新着 エリック・サーリン 1998年製
エリック・サーリン 1998年製
ネック:セドロ
指 板:エボニー
塗 装:ラッカー
糸 巻:ロジャース
弦 高:1弦 3.0mm/6弦 4.2mm
幼い頃から木工と同時にクラシックギターに強い関心を持っていた彼は、その二つの方向性をともに探求するかのようにワシントン大学で美術や彫刻を学び、カリフォルニア大学で音響学と物理学を学んでいます。そして在学中に製作マニュアル本を買い漁って独学で最初の一本となるギターを1975年に完成させます。大学卒業後の1977年には家具と楽器工房を立ち上げますが、数年後にはギター製作のみとなり、この時期より彼のギターは広く流通し始めます。1980年代初頭にはリュート奏者の友人の勧めでにリュート製作、そしてアコースティックギターの製作にも着手しましたが、1984年以降はクラシック/フラメンコギターのみの製作となり現在もスポケーンの工房で精力的に製作を行っています。

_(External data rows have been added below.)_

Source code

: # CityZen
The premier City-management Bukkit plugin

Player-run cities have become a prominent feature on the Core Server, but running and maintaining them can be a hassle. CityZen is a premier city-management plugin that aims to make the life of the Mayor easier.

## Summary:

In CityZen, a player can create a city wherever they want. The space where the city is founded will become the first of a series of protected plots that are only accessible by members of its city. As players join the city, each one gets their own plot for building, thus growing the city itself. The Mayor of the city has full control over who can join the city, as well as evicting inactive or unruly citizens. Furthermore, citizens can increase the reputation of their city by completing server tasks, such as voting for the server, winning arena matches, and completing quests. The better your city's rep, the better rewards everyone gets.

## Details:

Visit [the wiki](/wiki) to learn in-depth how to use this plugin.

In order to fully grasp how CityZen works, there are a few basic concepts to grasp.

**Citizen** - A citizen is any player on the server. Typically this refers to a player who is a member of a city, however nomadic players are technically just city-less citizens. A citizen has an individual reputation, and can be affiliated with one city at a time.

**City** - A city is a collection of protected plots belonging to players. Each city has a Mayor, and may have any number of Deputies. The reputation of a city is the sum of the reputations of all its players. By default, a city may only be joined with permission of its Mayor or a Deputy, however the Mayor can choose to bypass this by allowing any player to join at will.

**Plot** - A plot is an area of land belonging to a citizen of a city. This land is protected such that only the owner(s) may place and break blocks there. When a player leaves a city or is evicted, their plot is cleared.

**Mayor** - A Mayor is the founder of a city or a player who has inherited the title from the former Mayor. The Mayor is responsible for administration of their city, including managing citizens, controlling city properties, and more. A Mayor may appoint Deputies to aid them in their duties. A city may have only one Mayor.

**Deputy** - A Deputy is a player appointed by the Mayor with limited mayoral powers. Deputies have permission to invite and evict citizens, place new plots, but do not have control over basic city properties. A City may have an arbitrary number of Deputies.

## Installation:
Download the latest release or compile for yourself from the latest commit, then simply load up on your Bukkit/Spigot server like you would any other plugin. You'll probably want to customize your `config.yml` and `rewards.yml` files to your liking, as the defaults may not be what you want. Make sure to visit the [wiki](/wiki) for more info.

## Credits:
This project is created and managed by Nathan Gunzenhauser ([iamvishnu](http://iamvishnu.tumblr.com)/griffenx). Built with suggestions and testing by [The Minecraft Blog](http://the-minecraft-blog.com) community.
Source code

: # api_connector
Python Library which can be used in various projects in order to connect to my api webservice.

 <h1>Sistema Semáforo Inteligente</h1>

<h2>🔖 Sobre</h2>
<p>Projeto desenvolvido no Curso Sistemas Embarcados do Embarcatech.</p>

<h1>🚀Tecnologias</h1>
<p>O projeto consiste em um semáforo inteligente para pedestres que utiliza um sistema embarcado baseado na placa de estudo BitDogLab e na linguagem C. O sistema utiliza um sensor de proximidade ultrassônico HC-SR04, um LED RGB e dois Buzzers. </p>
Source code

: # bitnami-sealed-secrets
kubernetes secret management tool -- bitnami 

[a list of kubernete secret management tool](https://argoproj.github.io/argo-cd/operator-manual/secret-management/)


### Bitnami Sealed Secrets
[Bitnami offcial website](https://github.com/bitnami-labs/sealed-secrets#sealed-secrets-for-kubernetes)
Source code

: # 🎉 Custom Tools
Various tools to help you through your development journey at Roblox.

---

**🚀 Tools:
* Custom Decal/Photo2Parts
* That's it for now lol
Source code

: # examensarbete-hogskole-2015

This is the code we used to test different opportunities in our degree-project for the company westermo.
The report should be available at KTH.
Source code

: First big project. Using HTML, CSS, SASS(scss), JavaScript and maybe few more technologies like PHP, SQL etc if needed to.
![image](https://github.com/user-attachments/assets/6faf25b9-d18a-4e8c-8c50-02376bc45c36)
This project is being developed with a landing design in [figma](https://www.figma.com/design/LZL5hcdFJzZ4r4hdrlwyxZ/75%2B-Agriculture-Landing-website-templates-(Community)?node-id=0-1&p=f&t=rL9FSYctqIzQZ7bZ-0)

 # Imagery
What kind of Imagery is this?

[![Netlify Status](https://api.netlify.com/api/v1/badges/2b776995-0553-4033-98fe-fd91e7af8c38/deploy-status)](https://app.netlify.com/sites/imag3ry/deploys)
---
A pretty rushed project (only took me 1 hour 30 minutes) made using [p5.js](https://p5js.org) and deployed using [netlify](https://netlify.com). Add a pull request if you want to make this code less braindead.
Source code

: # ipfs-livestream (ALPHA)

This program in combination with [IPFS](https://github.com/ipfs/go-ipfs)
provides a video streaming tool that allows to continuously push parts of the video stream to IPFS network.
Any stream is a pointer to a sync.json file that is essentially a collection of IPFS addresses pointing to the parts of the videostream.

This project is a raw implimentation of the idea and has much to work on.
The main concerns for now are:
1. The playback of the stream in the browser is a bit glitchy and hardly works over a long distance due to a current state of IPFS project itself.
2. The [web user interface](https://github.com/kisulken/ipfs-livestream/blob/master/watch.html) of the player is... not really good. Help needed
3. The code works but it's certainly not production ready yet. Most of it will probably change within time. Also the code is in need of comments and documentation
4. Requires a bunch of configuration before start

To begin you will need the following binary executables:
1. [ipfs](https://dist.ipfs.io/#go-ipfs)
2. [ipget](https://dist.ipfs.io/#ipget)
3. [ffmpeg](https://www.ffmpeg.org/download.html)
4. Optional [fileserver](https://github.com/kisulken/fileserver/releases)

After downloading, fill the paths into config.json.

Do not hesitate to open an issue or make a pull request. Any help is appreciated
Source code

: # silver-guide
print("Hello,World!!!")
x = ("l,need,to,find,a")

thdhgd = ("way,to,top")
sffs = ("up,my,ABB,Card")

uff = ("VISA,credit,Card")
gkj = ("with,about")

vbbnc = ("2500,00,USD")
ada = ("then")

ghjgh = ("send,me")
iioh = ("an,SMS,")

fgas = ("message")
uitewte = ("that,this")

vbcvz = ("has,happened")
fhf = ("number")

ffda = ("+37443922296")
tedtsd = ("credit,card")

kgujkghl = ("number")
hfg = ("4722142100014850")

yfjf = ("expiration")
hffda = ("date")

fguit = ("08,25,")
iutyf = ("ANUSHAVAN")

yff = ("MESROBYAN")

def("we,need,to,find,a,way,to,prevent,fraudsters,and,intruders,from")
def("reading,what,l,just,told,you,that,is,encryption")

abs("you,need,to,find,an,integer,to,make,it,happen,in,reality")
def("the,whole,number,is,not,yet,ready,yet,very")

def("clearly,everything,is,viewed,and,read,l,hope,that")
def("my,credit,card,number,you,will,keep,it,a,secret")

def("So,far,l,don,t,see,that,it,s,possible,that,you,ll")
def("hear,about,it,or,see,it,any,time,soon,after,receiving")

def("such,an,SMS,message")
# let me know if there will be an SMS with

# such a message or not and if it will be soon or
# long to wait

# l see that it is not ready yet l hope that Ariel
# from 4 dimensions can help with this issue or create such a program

1980年代後半には彼の名声は確立され、現代アメリカを代表するクラシックギター製作家の一人とされている。その精緻を極めた木工技術と高級家具のような美しい仕上がり、あくまでプレイヤーの視点に立って追究された演奏性の高さとその独特の発想などにより、多くのプロギタリストにより愛用されている。スコット・テナント、アンドリュー・ヨークらロサンゼルスギターカルテットのメンバーによって使用されたことでも特に有名なブランド。
〔楽器情報〕
エリック・サーリン 1998年製中南米ローズウッド仕様のクラシックモデル。内部構造は左右対称の7本の扇状力木にボトム部のハの字型のクロージングバー、そして駒板真下位置のパッチ板というオーソドックスな配置。レゾナンスはGの少し上に設定されています。ローフレットからハイフレットまで全体に均質で明晰、透明感のある艶やかな音色で統一されており、現代的な機能性の高さがまずは特筆すべき点と言えるでしょう。しかしながら発音にはしっかりとした粘りがあり、しかるべくしっかりとしたタッチで弾かれることを要求するモデルです。その音量と反応はやはり素晴らしく、その洗練された表情とあいまってやはりつよい現代性を感じさせる音作りになっています。
ネックはこのブランドの機能的特徴として有名な、ひねられた形状(高音側と低音側とでボディへの差し込み角度を変える)をしており、これは演奏時に左手の手首の状態を最も無理のない姿勢に保つために工夫されたもので、設定には非常に高い技術を要するもの。ネックの形状はラウンド型の薄めのCシェイプで握り自体もコンパクトなものになっています。
しっかりと弾き込まれており、表板サウンドホール高音部分に弾き傷が多数あります。またブリッジ下に弦交換時についた傷が多くあり、その他全体に細かなスクラッチ傷がありますが、割れ等の修理履歴はありません。裏板の演奏時に胸が当たる部分には若干の塗装ムラが生じていますが現状で問題はありません。ネック裏は全体にわたり爪による傷があります。ネック反り、フレット等演奏性にか関わる部分には問題ございません。糸巻きはロジャース製を装着。